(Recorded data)
<<<<
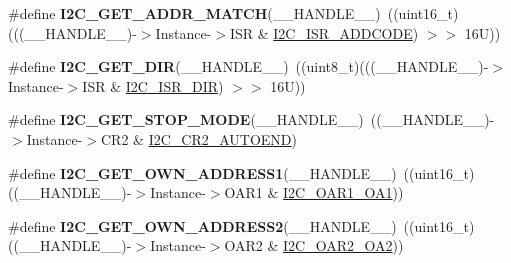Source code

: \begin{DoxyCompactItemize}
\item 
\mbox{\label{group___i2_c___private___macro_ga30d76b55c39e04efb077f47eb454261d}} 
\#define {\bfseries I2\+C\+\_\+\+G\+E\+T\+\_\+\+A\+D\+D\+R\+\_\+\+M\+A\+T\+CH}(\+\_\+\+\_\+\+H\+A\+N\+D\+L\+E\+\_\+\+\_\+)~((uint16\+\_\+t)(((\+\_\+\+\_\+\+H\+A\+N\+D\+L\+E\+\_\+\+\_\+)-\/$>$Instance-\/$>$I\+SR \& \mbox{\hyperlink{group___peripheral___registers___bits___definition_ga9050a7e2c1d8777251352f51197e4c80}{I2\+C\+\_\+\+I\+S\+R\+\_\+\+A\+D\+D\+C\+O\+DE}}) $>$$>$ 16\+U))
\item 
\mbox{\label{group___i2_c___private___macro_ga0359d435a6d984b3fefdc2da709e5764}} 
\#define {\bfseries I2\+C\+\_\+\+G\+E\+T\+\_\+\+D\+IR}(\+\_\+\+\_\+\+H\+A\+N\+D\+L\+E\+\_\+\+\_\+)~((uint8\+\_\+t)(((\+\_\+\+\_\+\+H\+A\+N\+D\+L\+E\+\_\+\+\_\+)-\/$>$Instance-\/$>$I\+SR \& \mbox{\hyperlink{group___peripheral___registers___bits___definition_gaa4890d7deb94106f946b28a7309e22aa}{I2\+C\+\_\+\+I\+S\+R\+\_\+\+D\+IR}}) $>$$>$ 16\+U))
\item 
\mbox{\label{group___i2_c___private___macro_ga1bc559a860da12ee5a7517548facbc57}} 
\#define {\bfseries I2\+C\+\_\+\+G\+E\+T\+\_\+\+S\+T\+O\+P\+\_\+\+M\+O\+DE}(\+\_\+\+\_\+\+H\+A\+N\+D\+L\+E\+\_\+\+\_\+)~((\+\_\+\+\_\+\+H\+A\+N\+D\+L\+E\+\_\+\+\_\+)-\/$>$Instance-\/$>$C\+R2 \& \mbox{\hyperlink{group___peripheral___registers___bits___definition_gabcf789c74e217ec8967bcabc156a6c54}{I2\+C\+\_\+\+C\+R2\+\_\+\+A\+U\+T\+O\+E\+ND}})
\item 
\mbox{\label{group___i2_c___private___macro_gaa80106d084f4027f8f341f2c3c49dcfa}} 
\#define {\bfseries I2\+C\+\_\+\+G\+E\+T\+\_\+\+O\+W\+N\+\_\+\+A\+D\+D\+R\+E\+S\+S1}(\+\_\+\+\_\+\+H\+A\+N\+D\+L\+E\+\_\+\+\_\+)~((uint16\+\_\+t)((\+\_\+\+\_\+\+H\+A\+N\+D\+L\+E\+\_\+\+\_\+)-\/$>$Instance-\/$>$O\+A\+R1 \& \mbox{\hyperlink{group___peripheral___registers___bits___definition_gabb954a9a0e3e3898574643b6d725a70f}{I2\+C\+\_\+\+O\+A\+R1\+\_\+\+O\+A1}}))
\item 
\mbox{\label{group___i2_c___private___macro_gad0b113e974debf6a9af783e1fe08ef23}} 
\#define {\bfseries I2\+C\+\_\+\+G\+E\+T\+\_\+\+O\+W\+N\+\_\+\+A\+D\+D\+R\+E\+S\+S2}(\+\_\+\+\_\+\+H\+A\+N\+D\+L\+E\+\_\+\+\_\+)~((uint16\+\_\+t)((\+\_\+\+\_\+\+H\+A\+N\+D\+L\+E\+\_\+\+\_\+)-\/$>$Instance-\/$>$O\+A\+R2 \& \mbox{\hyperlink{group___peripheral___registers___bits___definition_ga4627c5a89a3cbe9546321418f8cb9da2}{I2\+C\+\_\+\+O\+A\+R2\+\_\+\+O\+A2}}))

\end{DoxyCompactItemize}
>>>>
*To do*:
For each line above that includes the word "DoxyCompactItemize", make a copy of that line.

*Solution below*:
: \begin{DoxyCompactItemize}
\end{DoxyCompactItemize}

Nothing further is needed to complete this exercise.